The River - editorial comment:

    Associated with westerns, wars, and romance, the Rio Grande has always had an aura all of its own. For millennia it has been viewed as an artery, giving life to so much on both sides, and uniting rather than dividing the human populations. In May of 2002 that all changed with the slamming shut of the border after 9/11. Across what had always been an informal border in these parts, the casual exchange and life sustaining trade that brought people together, suddenly became illegal and the river transformed into a barrier. Park visitors could previously count on the wonderful experience of taking a local ferry across to the Mexican village of Boquillas, ensuring enough economic activity through the local cafe and small shops to keep the school open and the few dozen families fed. Exchanges now are limited to verbal ones, and to the illegal sale of small crafts, snuck over to the US side with a cash "honor" jar to be retrieved later. These items are regularly confiscated by the authorities and destroyed. Identical ones though, are available through the Park concessionaire for several times the traditional price.
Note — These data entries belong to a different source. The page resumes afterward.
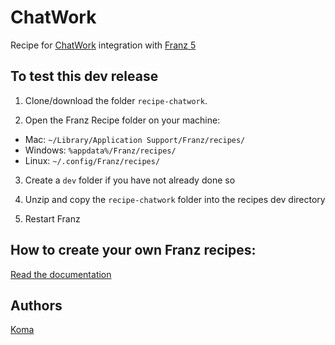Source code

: # ChatWork
Recipe for [ChatWork](https://www.chatwork.com) integration with [Franz 5](http://meetfranz.com)

## To test this dev release

1. Clone/download the folder `recipe-chatwork`.

2. Open the Franz Recipe folder on your machine:
  * Mac: `~/Library/Application Support/Franz/recipes/`
  * Windows: `%appdata%/Franz/recipes/`
  * Linux: `~/.config/Franz/recipes/`

3. Create a `dev` folder if you have not already done so

3. Unzip and copy the `recipe-chatwork` folder into the recipes dev directory

4. Restart Franz

## How to create your own Franz recipes:
[Read the documentation](https://github.com/meetfranz/plugins)

## Authors
[Koma](https://github.com/koma-private/)
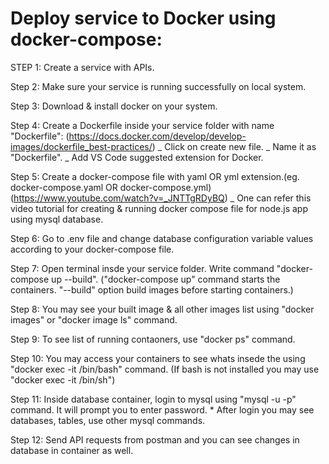 # Deploy service to Docker using docker-compose:

STEP 1: Create a service with APIs.

Step 2: Make sure your service is running successfully on local system.

Step 3: Download & install docker on your system.

Step 4: Create a Dockerfile inside your service folder with name "Dockerfile":
(https://docs.docker.com/develop/develop-images/dockerfile_best-practices/)
_ Click on create new file.
_ Name it as "Dockerfile".
\_ Add VS Code suggested extension for Docker.

Step 5: Create a docker-compose file with yaml OR yml extension.(eg. docker-compose.yaml OR docker-compose.yml)
(https://www.youtube.com/watch?v=_JNTTgRDyBQ)
\_ One can refer this video tutorial for creating & running docker compose file for node.js app using mysql database.

Step 6: Go to .env file and change database configuration variable values according to your docker-compose file.

Step 7: Open terminal insde your service folder. Write command "docker-compose up --build".
("docker-compose up" command starts the containers. "--build" option build images before starting containers.)

Step 8: You may see your built image & all other images list using "docker images" or "docker image ls" command.

Step 9: To see list of running contaoners, use "docker ps" command.

Step 10: You may access your containers to see whats insede the using "docker exec -it <container name> /bin/bash" command.
(If bash is not installed you may use "docker exec -it <container name> /bin/sh")

Step 11: Inside database container, login to mysql using "mysql -u<username> -p" command. It will prompt you to enter password. \* After login you may see databases, tables, use other mysql commands.

Step 12: Send API requests from postman and you can see changes in database in container as well.
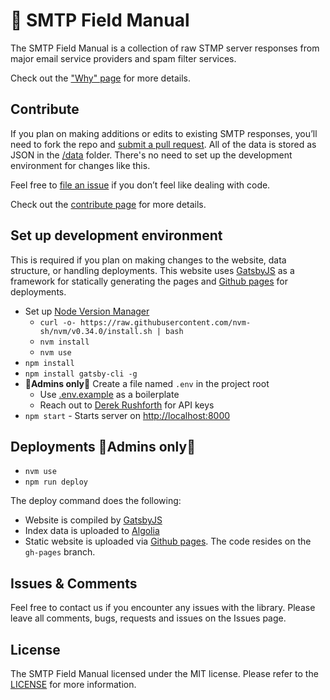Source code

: # 📒 SMTP Field Manual

The SMTP Field Manual is a collection of raw STMP server responses from major email service providers and spam filter services.

Check out the ["Why" page](https://smtpfieldmanual.com/why) for more details.

## Contribute

If you plan on making additions or edits to existing SMTP responses, you’ll need to fork the repo and [submit a pull request](https://help.github.com/en/articles/creating-a-pull-request). All of the data is stored as JSON in the [/data](https://github.com/wildbit/smtp-field-manual/blob/master/data) folder. There's no need to set up the development environment for changes like this.

Feel free to [file an issue](https://github.com/wildbit/smtp-field-manual/issues/new) if you don’t feel like dealing with code.

Check out the [contribute page](https://smtpfieldmanual.com/contribute) for more details.


## Set up development environment

This is required if you plan on making changes to the website, data structure, or handling deployments. This website uses [GatsbyJS](https://gatsbyjs.org) as a framework for statically generating the pages and [Github pages](https://pages.github.com/) for deployments.

- Set up [Node Version Manager](https://github.com/nvm-sh/nvm)
  - `curl -o- https://raw.githubusercontent.com/nvm-sh/nvm/v0.34.0/install.sh | bash`
  - `nvm install`
  - `nvm use`
- `npm install`
- `npm install gatsby-cli -g`
- **🚨Admins only🚨** Create a file named `.env` in the project root
  - Use [.env.example](https://github.com/wildbit/smtp-field-manual/blob/master/.env.example) as a boilerplate
  - Reach out to [Derek Rushforth](mailto:derek@wildbit.com) for API keys
- `npm start` - Starts server on [http://localhost:8000](http://localhost:8000)


## Deployments 🚨Admins only🚨

- `nvm use`
- `npm run deploy`

The deploy command does the following:

- Website is compiled by [GatsbyJS](https://gatsbyjs.org)
- Index data is uploaded to [Algolia](https://algolia.com)
- Static website is uploaded via [Github pages](https://pages.github.com/). The code resides on the `gh-pages` branch.


## Issues & Comments
Feel free to contact us if you encounter any issues with the library. Please leave all comments, bugs, requests and issues on the Issues page.

## License
The SMTP Field Manual licensed under the MIT license. Please refer to the [LICENSE](https://github.com/wildbit/smtp-field-manual/blob/master/LICENSE) for more information.
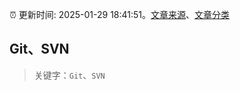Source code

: :alarm_clock: 更新时间: 2025-01-29 18:41:51。[文章来源](/README.md)、[文章分类](/TAGS.md)

## Git、SVN


> 关键字：`Git`、`SVN`



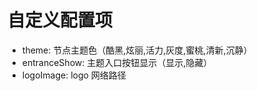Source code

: # 自定义配置项

- theme: 节点主题色（酷黑,炫丽,活力,灰度,蜜桃,清新,沉静）
- entranceShow: 主题入口按钮显示（显示,隐藏）
- logoImage: logo 网络路径
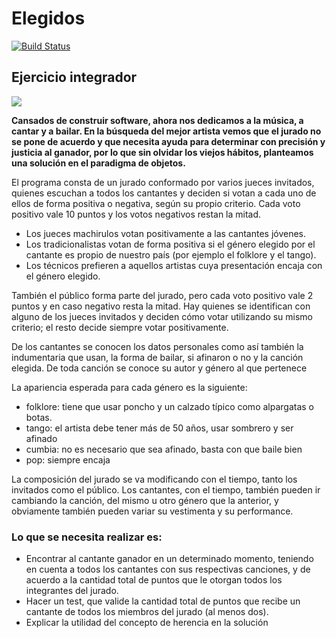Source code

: # Elegidos
 
[![Build Status](https://github.com/wollok/ejercicioIntegradorElegidos/actions/workflows/ci.yml/badge.svg)](https://github.com/wollok/ejercicioIntegradorElegidos/actions/workflows/ci.yml)

## Ejercicio integrador

![](elegidos.jpg)

**Cansados de construir software, ahora nos dedicamos a la música, a cantar y a bailar. En la búsqueda del mejor artista vemos que el jurado no se pone de acuerdo y  que necesita ayuda para determinar con precisión y justicia al ganador, por lo que sin olvidar los viejos hábitos, planteamos una solución en el paradigma de objetos.**

El programa consta de un jurado conformado por varios jueces invitados, quienes escuchan a todos los cantantes y deciden si votan a cada uno de ellos de forma positiva o negativa, según su propio criterio. Cada voto positivo vale 10 puntos y los votos negativos restan la mitad.

- Los jueces machirulos votan positivamente a las cantantes jóvenes. 
- Los tradicionalistas votan de forma positiva si el género elegido por el cantante es propio de nuestro país (por ejemplo el folklore y el tango).
- Los técnicos prefieren a aquellos artistas cuya presentación encaja con el género elegido.

También el público forma parte del jurado, pero cada voto positivo vale 2 puntos y en caso negativo resta la mitad. Hay quienes se identifican con alguno de los jueces invitados y deciden cómo votar utilizando su mismo criterio; el resto decide siempre votar positivamente.

De los cantantes se conocen los datos personales como así también la indumentaria que usan, la forma de bailar, si afinaron o no y la canción elegida. De toda canción se conoce su autor y género al que pertenece

La apariencia esperada para cada género es la siguiente:

- folklore: tiene que usar poncho y un calzado típico como alpargatas o botas.
- tango: el artista debe tener más de 50 años, usar sombrero y ser afinado
- cumbia: no es necesario que sea afinado, basta con que baile bien
- pop: siempre encaja

La composición del jurado se va modificando con el tiempo, tanto los invitados como el público. Los cantantes, con el tiempo, también pueden ir cambiando la canción, del mismo u otro género que la anterior, y obviamente también pueden variar su vestimenta y su performance. 


### Lo que se necesita realizar es:
- Encontrar al cantante ganador en un determinado momento, teniendo en cuenta a todos los cantantes con sus respectivas canciones, y de acuerdo a la cantidad total de puntos que le otorgan todos los integrantes del jurado.
- Hacer un test, que valide la cantidad total de puntos que recibe un cantante de todos los miembros del jurado (al menos dos).
- Explicar la utilidad del concepto de herencia en la solución
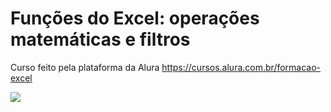 # Funções do Excel: operações matemáticas e filtros
 Curso feito pela plataforma da Alura <https://cursos.alura.com.br/formacao-excel>

![](https://github.com/paulo-emilio/Formacao-Excel-Alura/blob/main/Fun%C3%A7%C3%B5es%20do%20Excel%20-%20opera%C3%A7%C3%B5es%20matem%C3%A1ticas%20e%20filtros/prints/Captura%20de%20tela%202023-07-24%20184106.png)
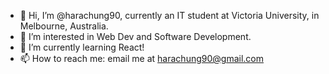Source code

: - 👋 Hi, I’m @harachung90, currently an IT student at Victoria University, in Melbourne, Australia.
- 👀 I’m interested in Web Dev and Software Development.
- 🌱 I’m currently learning React!
- 📫 How to reach me: email me at harachung90@gmail.com

<!---
harachung90/harachung90 is a ✨ special ✨ repository because its `README.md` (this file) appears on your GitHub profile.
You can click the Preview link to take a look at your changes.
--->
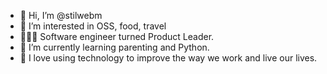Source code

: - 👋 Hi, I’m @stilwebm
- 👀 I’m interested in OSS, food, travel
- 👨🏻‍💻 Software engineer turned Product Leader.
- 🌱 I’m currently learning parenting and Python.
- 💞️ I love using technology to improve the way we work and live our lives.
<!--- - 📫 How to reach me ... --->

<!---
stilwebm/stilwebm is a ✨ special ✨ repository because its `README.md` (this file) appears on your GitHub profile.
You can click the Preview link to take a look at your changes.
--->
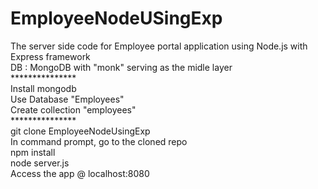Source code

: EmployeeNodeUSingExp
====================
The server side code for Employee portal application using Node.js with Express framework
<br/>
DB : MongoDB with "monk" serving as the midle layer
<br/>
***************<br/>
Install mongodb<br/>
Use Database "Employees"<br/>
Create collection "employees"<br/>
***************<br/>
git clone EmployeeNodeUsingExp<br/>
In command prompt, go to the cloned repo<br/>
npm install <br/>
node server.js<br/>
Access the app @ localhost:8080
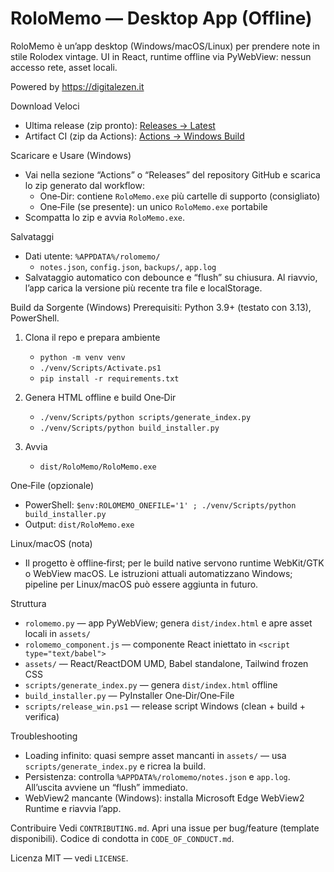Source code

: RoloMemo — Desktop App (Offline)
================================

RoloMemo è un’app desktop (Windows/macOS/Linux) per prendere note in stile Rolodex vintage. UI in React, runtime offline via PyWebView: nessun accesso rete, asset locali.

Powered by https://digitalezen.it


Download Veloci
- Ultima release (zip pronto): [Releases → Latest](https://github.com/Ricninja89/rolomemo/releases/latest)
- Artifact CI (zip da Actions): [Actions → Windows Build](https://github.com/Ricninja89/rolomemo/actions/workflows/windows-build.yml)


Scaricare e Usare (Windows)
- Vai nella sezione “Actions” o “Releases” del repository GitHub e scarica lo zip generato dal workflow:
  - One‑Dir: contiene `RoloMemo.exe` più cartelle di supporto (consigliato)
  - One‑File (se presente): un unico `RoloMemo.exe` portabile
- Scompatta lo zip e avvia `RoloMemo.exe`.

Salvataggi
- Dati utente: `%APPDATA%/rolomemo/`
  - `notes.json`, `config.json`, `backups/`, `app.log`
- Salvataggio automatico con debounce e “flush” su chiusura. Al riavvio, l’app carica la versione più recente tra file e localStorage.


Build da Sorgente (Windows)
Prerequisiti: Python 3.9+ (testato con 3.13), PowerShell.

1) Clona il repo e prepara ambiente
   - `python -m venv venv`
   - `./venv/Scripts/Activate.ps1`
   - `pip install -r requirements.txt`

2) Genera HTML offline e build One‑Dir
   - `./venv/Scripts/python scripts/generate_index.py`
   - `./venv/Scripts/python build_installer.py`

3) Avvia
   - `dist/RoloMemo/RoloMemo.exe`

One‑File (opzionale)
- PowerShell: `$env:ROLOMEMO_ONEFILE='1' ; ./venv/Scripts/python build_installer.py`
- Output: `dist/RoloMemo.exe`


Linux/macOS (nota)
- Il progetto è offline‑first; per le build native servono runtime WebKit/GTK o WebView macOS. Le istruzioni attuali automatizzano Windows; pipeline per Linux/macOS può essere aggiunta in futuro.


Struttura
- `rolomemo.py` — app PyWebView; genera `dist/index.html` e apre asset locali in `assets/`
- `rolomemo_component.js` — componente React iniettato in `<script type="text/babel">`
- `assets/` — React/ReactDOM UMD, Babel standalone, Tailwind frozen CSS
- `scripts/generate_index.py` — genera `dist/index.html` offline
- `build_installer.py` — PyInstaller One‑Dir/One‑File
- `scripts/release_win.ps1` — release script Windows (clean + build + verifica)


Troubleshooting
- Loading infinito: quasi sempre asset mancanti in `assets/` — usa `scripts/generate_index.py` e ricrea la build.
- Persistenza: controlla `%APPDATA%/rolomemo/notes.json` e `app.log`. All’uscita avviene un “flush” immediato.
- WebView2 mancante (Windows): installa Microsoft Edge WebView2 Runtime e riavvia l’app.


Contribuire
Vedi `CONTRIBUTING.md`. Apri una issue per bug/feature (template disponibili). Codice di condotta in `CODE_OF_CONDUCT.md`.


Licenza
MIT — vedi `LICENSE`.
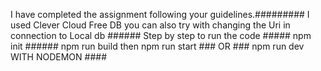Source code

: I have completed the assignment following your guidelines.#########
I used Clever Cloud Free DB you can also try with changing the Uri in connection to Local db ###### 
Step by step to run the code ##### npm init ###### npm run build then npm run start ### OR ### npm run dev WITH NODEMON ####

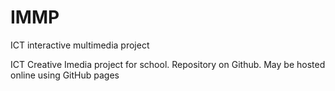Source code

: # IMMP
ICT interactive multimedia project

ICT Creative Imedia project for school. Repository on Github.
May be hosted online using GitHub pages
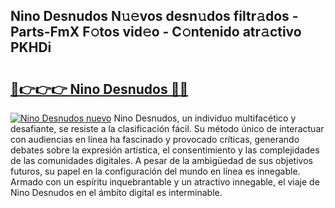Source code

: ## Nino Desnudos N𝚞𝚎vos desn𝚞dos filtr𝚊dos - Parts-FmX F𝚘tos vid𝚎o - C𝚘ntenido atr𝚊ctivo PKHDi

# <h2><a href="http://mbayie.tromn.icu/?c=Nino+Desnudos">🔗👉👉👉 Nino Desnudos 🔗🔗</a></h2>

[![Nino Desnudos nuevo](https://i.imgur.com/pEAQMta.gif)](http://mbayie.tromn.icu/?c=Nino+Desnudos)
Nino Desnudos, un individuo multifacético y desafiante, se resiste a la clasificación fácil. Su método único de interactuar con audiencias en línea ha fascinado y provocado críticas, generando debates sobre la expresión artística, el consentimiento y las complejidades de las comunidades digitales. A pesar de la ambigüedad de sus objetivos futuros, su papel en la configuración del mundo en línea es innegable. Armado con un espíritu inquebrantable y un atractivo innegable, el viaje de Nino Desnudos en el ámbito digital es interminable.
    Pressure from the imperiled economy has though resulted in slightly ameliorating the draconian prohibition against stepping foot anywhere on the Mexican side by US boaters, with a Memorandum of Understanding that allows limited foot travel and camping in non-inhabited areas. It is not applicable in the reverse for the Mexicans though, nor is trade or commerce in any form between the populations outside of the official crossings many miles away. After closure, a large number of enterprises on both sides quickly ceased being able to continue economically, forcing many families to leave. There are ongoing efforts to reopen some sort of limited crossing capability in a couple of locations, but in the currently politically charged climate, prospects are not promising.
    Work too has continued on the dream of establishing a cross-border park of gargantuan dimensions, first proposed and pursued in the 1930's. The border closure has made the project infinitely more difficult, though the Mexican federal government has dedicated much of the land and there are some exchanges between the two countries' park administrations. Perhaps there will be a saner more mature climate one day.
    Abused physically too for much of its length, the river almost disappears below El Paso due primarily to agricultural use. Fortunately though, the river reconstitutes near Presidio/Ojinaga, where the major tributary Rio Conchos enters from Mexico, returning legitimacy and grandeur to the river known south of the border as Rio Bravo. Efforts to dedicate waters and thus stabilize flows are ongoing, led principally by the non-profit Trans Pecos Water Trust that educates on the issues and leases water rights from voluntary holders to preserve river inflows. Other perils include water gulping non-native species such as the salt cedar or Tamarisk tree. So thirsty are they that locals note dramatic drops in river water levels when they start to leaf out in the spring. Efforts too are directed at their reduction and that of other non-native species.
    And so it's though but a smattering, there's obviously no dearth here like anywhere, of complex issues relevant to the neighborhood. With apologies for the unsolicited introduction, we thought a bit of background on them could serve as such for your visit. Sometimes the behind the scenes can enrichen that apparent. Thanks for listening.